Description of the task
Could you return the data that follows exactly, minus the images?

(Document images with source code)
○ ○ ○ ○ ○
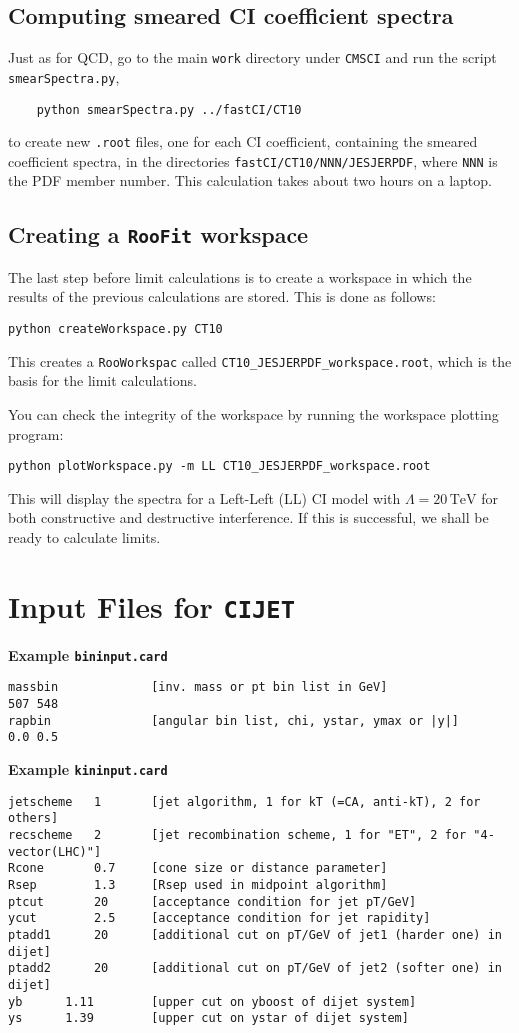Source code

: \documentclass[aps,prd,preprint,nofootinbib]{revtex4}
\begin{document}
\subsection{Computing smeared CI coefficient spectra}
Just as for QCD, go to the main {\tt work} directory under {\tt CMSCI} and run the script
{\tt smearSpectra.py},
	\begin{verbatim}
	python smearSpectra.py ../fastCI/CT10
	\end{verbatim}
\noindent
to create new {\tt *.root} files, one for each CI coefficient, containing the smeared coefficient spectra, in the directories
{\tt fastCI/CT10/NNN/JESJERPDF}, where {\tt NNN} is the PDF member number.  This calculation  takes
about two hours on a laptop.

\subsection{Creating a {\tt RooFit} workspace}
The last step before limit calculations is to create a workspace in which the results of the previous
calculations are stored. This is done as follows:
\begin{verbatim}
python createWorkspace.py CT10
\end{verbatim}
This creates a {\tt RooWorkspac} called {\tt CT10\_JESJERPDF\_workspace.root}, which is the basis
for the limit calculations.


You can check the integrity of the workspace by running the workspace plotting program:
\begin{verbatim}
python plotWorkspace.py -m LL CT10_JESJERPDF_workspace.root
\end{verbatim}
This will display the spectra for a Left-Left (LL) CI model with $\Lambda = 20\,\text{TeV}$ for both
constructive and destructive interference. If this is successful, we shall be ready to calculate limits.

\section{Input Files for {\tt CIJET}}

{\bf Example {\tt bininput.card}}
	\begin{verbatim}
massbin         	[inv. mass or pt bin list in GeV]
507 548
rapbin          	[angular bin list, chi, ystar, ymax or |y|]
0.0 0.5
	\end{verbatim} 
	
{\bf Example {\tt kininput.card}}

	\begin{verbatim}
jetscheme	1		[jet algorithm, 1 for kT (=CA, anti-kT), 2 for others]
recscheme	2		[jet recombination scheme, 1 for "ET", 2 for "4-vector(LHC)"]
Rcone		0.7		[cone size or distance parameter]
Rsep		1.3		[Rsep used in midpoint algorithm]
ptcut		20		[acceptance condition for jet pT/GeV]
ycut		2.5		[acceptance condition for jet rapidity]
ptadd1		20		[additional cut on pT/GeV of jet1 (harder one) in dijet]
ptadd2		20		[additional cut on pT/GeV of jet2 (softer one) in dijet]
yb		1.11		[upper cut on yboost of dijet system]
ys		1.39		[upper cut on ystar of dijet system]
	\end{verbatim} 
	
\end{document}
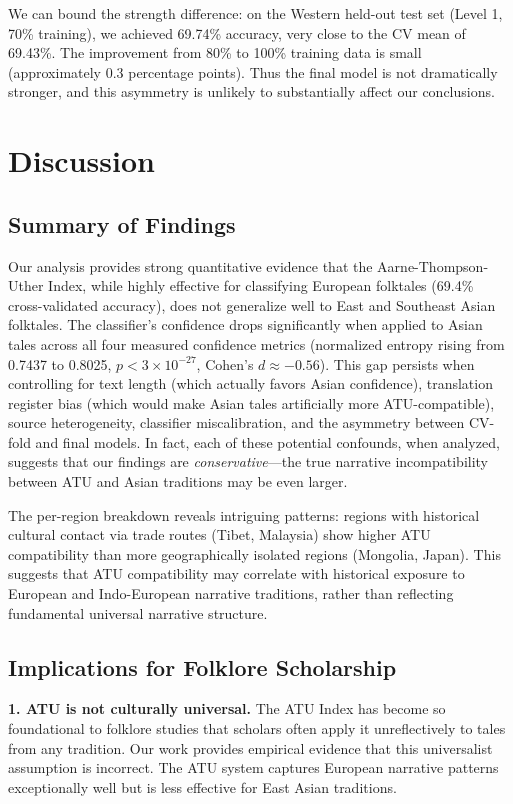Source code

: \documentclass{article}
\begin{document}
We can bound the strength difference: on the Western held-out test set (Level 1, 70\% training), we achieved 69.74\% accuracy, very close to the CV mean of 69.43\%. The improvement from 80\% to 100\% training data is small (approximately 0.3 percentage points). Thus the final model is not dramatically stronger, and this asymmetry is unlikely to substantially affect our conclusions.

\section{Discussion}

\subsection{Summary of Findings}

Our analysis provides strong quantitative evidence that the Aarne-Thompson-Uther Index, while highly effective for classifying European folktales (69.4\% cross-validated accuracy), does not generalize well to East and Southeast Asian folktales. The classifier's confidence drops significantly when applied to Asian tales across all four measured confidence metrics (normalized entropy rising from 0.7437 to 0.8025, $p < 3 \times 10^{-27}$, Cohen's $d \approx -0.56$). This gap persists when controlling for text length (which actually favors Asian confidence), translation register bias (which would make Asian tales artificially more ATU-compatible), source heterogeneity, classifier miscalibration, and the asymmetry between CV-fold and final models. In fact, each of these potential confounds, when analyzed, suggests that our findings are \textit{conservative}---the true narrative incompatibility between ATU and Asian traditions may be even larger.

The per-region breakdown reveals intriguing patterns: regions with historical cultural contact via trade routes (Tibet, Malaysia) show higher ATU compatibility than more geographically isolated regions (Mongolia, Japan). This suggests that ATU compatibility may correlate with historical exposure to European and Indo-European narrative traditions, rather than reflecting fundamental universal narrative structure.

\subsection{Implications for Folklore Scholarship}

\textbf{1. ATU is not culturally universal.} The ATU Index has become so foundational to folklore studies that scholars often apply it unreflectively to tales from any tradition. Our work provides empirical evidence that this universalist assumption is incorrect. The ATU system captures European narrative patterns exceptionally well but is less effective for East Asian traditions.
\end{document}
○ ○ ○ ○ ○
The answer
Source code

: \documentclass[aps,prd,preprint,nofootinbib]{revtex4}
\begin{document}
\subsection{Computing smeared CI coefficient spectra}
Just as for QCD, go to the main {\tt work} directory under {\tt CMSCI} and run the script
{\tt smearSpectra.py},
	\begin{verbatim}
	python smearSpectra.py ../fastCI/CT10
	\end{verbatim}
\noindent
to create new {\tt *.root} files, one for each CI coefficient, containing the smeared coefficient spectra, in the directories
{\tt fastCI/CT10/NNN/JESJERPDF}, where {\tt NNN} is the PDF member number.  This calculation  takes
about two hours on a laptop.

\subsection{Creating a {\tt RooFit} workspace}
The last step before limit calculations is to create a workspace in which the results of the previous
calculations are stored. This is done as follows:
\begin{verbatim}
python createWorkspace.py CT10
\end{verbatim}
This creates a {\tt RooWorkspac} called {\tt CT10\_JESJERPDF\_workspace.root}, which is the basis
for the limit calculations.


You can check the integrity of the workspace by running the workspace plotting program:
\begin{verbatim}
python plotWorkspace.py -m LL CT10_JESJERPDF_workspace.root
\end{verbatim}
This will display the spectra for a Left-Left (LL) CI model with $\Lambda = 20\,\text{TeV}$ for both
constructive and destructive interference. If this is successful, we shall be ready to calculate limits.

\section{Input Files for {\tt CIJET}}

{\bf Example {\tt bininput.card}}
	\begin{verbatim}
massbin         	[inv. mass or pt bin list in GeV]
507 548
rapbin          	[angular bin list, chi, ystar, ymax or |y|]
0.0 0.5
	\end{verbatim} 
	
{\bf Example {\tt kininput.card}}

	\begin{verbatim}
jetscheme	1		[jet algorithm, 1 for kT (=CA, anti-kT), 2 for others]
recscheme	2		[jet recombination scheme, 1 for "ET", 2 for "4-vector(LHC)"]
Rcone		0.7		[cone size or distance parameter]
Rsep		1.3		[Rsep used in midpoint algorithm]
ptcut		20		[acceptance condition for jet pT/GeV]
ycut		2.5		[acceptance condition for jet rapidity]
ptadd1		20		[additional cut on pT/GeV of jet1 (harder one) in dijet]
ptadd2		20		[additional cut on pT/GeV of jet2 (softer one) in dijet]
yb		1.11		[upper cut on yboost of dijet system]
ys		1.39		[upper cut on ystar of dijet system]
	\end{verbatim} 
	
\end{document}
Source code

: \documentclass{article}
\begin{document}
We can bound the strength difference: on the Western held-out test set (Level 1, 70\% training), we achieved 69.74\% accuracy, very close to the CV mean of 69.43\%. The improvement from 80\% to 100\% training data is small (approximately 0.3 percentage points). Thus the final model is not dramatically stronger, and this asymmetry is unlikely to substantially affect our conclusions.

\section{Discussion}

\subsection{Summary of Findings}

Our analysis provides strong quantitative evidence that the Aarne-Thompson-Uther Index, while highly effective for classifying European folktales (69.4\% cross-validated accuracy), does not generalize well to East and Southeast Asian folktales. The classifier's confidence drops significantly when applied to Asian tales across all four measured confidence metrics (normalized entropy rising from 0.7437 to 0.8025, $p < 3 \times 10^{-27}$, Cohen's $d \approx -0.56$). This gap persists when controlling for text length (which actually favors Asian confidence), translation register bias (which would make Asian tales artificially more ATU-compatible), source heterogeneity, classifier miscalibration, and the asymmetry between CV-fold and final models. In fact, each of these potential confounds, when analyzed, suggests that our findings are \textit{conservative}---the true narrative incompatibility between ATU and Asian traditions may be even larger.

The per-region breakdown reveals intriguing patterns: regions with historical cultural contact via trade routes (Tibet, Malaysia) show higher ATU compatibility than more geographically isolated regions (Mongolia, Japan). This suggests that ATU compatibility may correlate with historical exposure to European and Indo-European narrative traditions, rather than reflecting fundamental universal narrative structure.

\subsection{Implications for Folklore Scholarship}

\textbf{1. ATU is not culturally universal.} The ATU Index has become so foundational to folklore studies that scholars often apply it unreflectively to tales from any tradition. Our work provides empirical evidence that this universalist assumption is incorrect. The ATU system captures European narrative patterns exceptionally well but is less effective for East Asian traditions.
\end{document}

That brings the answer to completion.